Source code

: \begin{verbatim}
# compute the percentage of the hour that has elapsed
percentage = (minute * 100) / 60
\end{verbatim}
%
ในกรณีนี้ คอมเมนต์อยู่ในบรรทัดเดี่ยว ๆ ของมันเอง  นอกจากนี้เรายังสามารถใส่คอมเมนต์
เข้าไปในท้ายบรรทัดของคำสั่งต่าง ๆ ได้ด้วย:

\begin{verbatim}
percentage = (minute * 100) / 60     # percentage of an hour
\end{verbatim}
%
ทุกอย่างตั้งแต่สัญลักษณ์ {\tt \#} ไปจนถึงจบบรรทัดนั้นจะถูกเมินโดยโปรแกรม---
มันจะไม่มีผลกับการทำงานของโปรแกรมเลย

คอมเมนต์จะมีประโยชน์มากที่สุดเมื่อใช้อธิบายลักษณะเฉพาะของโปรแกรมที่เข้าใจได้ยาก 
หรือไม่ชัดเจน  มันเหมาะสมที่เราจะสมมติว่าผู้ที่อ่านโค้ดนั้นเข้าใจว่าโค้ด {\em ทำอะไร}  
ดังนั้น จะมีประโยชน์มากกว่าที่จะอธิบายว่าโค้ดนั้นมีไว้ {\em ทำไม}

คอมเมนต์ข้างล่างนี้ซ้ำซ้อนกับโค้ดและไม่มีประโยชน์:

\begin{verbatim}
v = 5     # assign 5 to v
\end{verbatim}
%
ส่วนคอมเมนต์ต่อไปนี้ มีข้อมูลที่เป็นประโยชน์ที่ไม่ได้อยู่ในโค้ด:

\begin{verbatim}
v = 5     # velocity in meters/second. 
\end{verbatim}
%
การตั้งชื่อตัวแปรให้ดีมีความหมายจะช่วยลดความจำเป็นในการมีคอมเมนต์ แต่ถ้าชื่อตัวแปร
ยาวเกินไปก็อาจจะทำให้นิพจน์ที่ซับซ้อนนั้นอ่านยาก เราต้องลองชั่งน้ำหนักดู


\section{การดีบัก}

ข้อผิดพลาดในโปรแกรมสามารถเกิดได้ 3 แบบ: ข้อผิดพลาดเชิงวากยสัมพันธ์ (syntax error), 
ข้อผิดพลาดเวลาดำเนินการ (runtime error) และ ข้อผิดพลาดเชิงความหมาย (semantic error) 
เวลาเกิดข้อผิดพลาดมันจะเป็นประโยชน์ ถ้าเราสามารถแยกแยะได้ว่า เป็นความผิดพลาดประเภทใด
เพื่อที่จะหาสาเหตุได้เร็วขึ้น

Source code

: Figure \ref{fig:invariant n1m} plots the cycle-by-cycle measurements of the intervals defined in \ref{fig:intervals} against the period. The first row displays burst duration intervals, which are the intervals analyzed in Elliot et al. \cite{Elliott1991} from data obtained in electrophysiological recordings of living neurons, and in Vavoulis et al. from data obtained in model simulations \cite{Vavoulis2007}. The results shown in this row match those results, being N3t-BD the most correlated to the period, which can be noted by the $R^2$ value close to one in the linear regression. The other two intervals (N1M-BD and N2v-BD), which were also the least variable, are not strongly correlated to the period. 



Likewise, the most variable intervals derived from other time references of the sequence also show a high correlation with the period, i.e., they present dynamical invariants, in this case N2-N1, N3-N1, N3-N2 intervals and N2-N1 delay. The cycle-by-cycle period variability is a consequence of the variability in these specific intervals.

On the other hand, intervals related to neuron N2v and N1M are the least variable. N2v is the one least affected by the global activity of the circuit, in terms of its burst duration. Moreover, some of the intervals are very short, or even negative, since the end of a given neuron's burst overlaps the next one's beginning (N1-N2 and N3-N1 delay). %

==============================

> Problem:
Output the full listing above without altering a single word.

> Solution below:
Source code

: \begin{verbatim}
# compute the percentage of the hour that has elapsed
percentage = (minute * 100) / 60
\end{verbatim}
%
ในกรณีนี้ คอมเมนต์อยู่ในบรรทัดเดี่ยว ๆ ของมันเอง  นอกจากนี้เรายังสามารถใส่คอมเมนต์
เข้าไปในท้ายบรรทัดของคำสั่งต่าง ๆ ได้ด้วย:

\begin{verbatim}
percentage = (minute * 100) / 60     # percentage of an hour
\end{verbatim}
%
ทุกอย่างตั้งแต่สัญลักษณ์ {\tt \#} ไปจนถึงจบบรรทัดนั้นจะถูกเมินโดยโปรแกรม---
มันจะไม่มีผลกับการทำงานของโปรแกรมเลย

คอมเมนต์จะมีประโยชน์มากที่สุดเมื่อใช้อธิบายลักษณะเฉพาะของโปรแกรมที่เข้าใจได้ยาก 
หรือไม่ชัดเจน  มันเหมาะสมที่เราจะสมมติว่าผู้ที่อ่านโค้ดนั้นเข้าใจว่าโค้ด {\em ทำอะไร}  
ดังนั้น จะมีประโยชน์มากกว่าที่จะอธิบายว่าโค้ดนั้นมีไว้ {\em ทำไม}

คอมเมนต์ข้างล่างนี้ซ้ำซ้อนกับโค้ดและไม่มีประโยชน์:

\begin{verbatim}
v = 5     # assign 5 to v
\end{verbatim}
%
ส่วนคอมเมนต์ต่อไปนี้ มีข้อมูลที่เป็นประโยชน์ที่ไม่ได้อยู่ในโค้ด:

\begin{verbatim}
v = 5     # velocity in meters/second. 
\end{verbatim}
%
การตั้งชื่อตัวแปรให้ดีมีความหมายจะช่วยลดความจำเป็นในการมีคอมเมนต์ แต่ถ้าชื่อตัวแปร
ยาวเกินไปก็อาจจะทำให้นิพจน์ที่ซับซ้อนนั้นอ่านยาก เราต้องลองชั่งน้ำหนักดู


\section{การดีบัก}

ข้อผิดพลาดในโปรแกรมสามารถเกิดได้ 3 แบบ: ข้อผิดพลาดเชิงวากยสัมพันธ์ (syntax error), 
ข้อผิดพลาดเวลาดำเนินการ (runtime error) และ ข้อผิดพลาดเชิงความหมาย (semantic error) 
เวลาเกิดข้อผิดพลาดมันจะเป็นประโยชน์ ถ้าเราสามารถแยกแยะได้ว่า เป็นความผิดพลาดประเภทใด
เพื่อที่จะหาสาเหตุได้เร็วขึ้น

Source code

: Figure \ref{fig:invariant n1m} plots the cycle-by-cycle measurements of the intervals defined in \ref{fig:intervals} against the period. The first row displays burst duration intervals, which are the intervals analyzed in Elliot et al. \cite{Elliott1991} from data obtained in electrophysiological recordings of living neurons, and in Vavoulis et al. from data obtained in model simulations \cite{Vavoulis2007}. The results shown in this row match those results, being N3t-BD the most correlated to the period, which can be noted by the $R^2$ value close to one in the linear regression. The other two intervals (N1M-BD and N2v-BD), which were also the least variable, are not strongly correlated to the period. 



Likewise, the most variable intervals derived from other time references of the sequence also show a high correlation with the period, i.e., they present dynamical invariants, in this case N2-N1, N3-N1, N3-N2 intervals and N2-N1 delay. The cycle-by-cycle period variability is a consequence of the variability in these specific intervals.

On the other hand, intervals related to neuron N2v and N1M are the least variable. N2v is the one least affected by the global activity of the circuit, in terms of its burst duration. Moreover, some of the intervals are very short, or even negative, since the end of a given neuron's burst overlaps the next one's beginning (N1-N2 and N3-N1 delay). %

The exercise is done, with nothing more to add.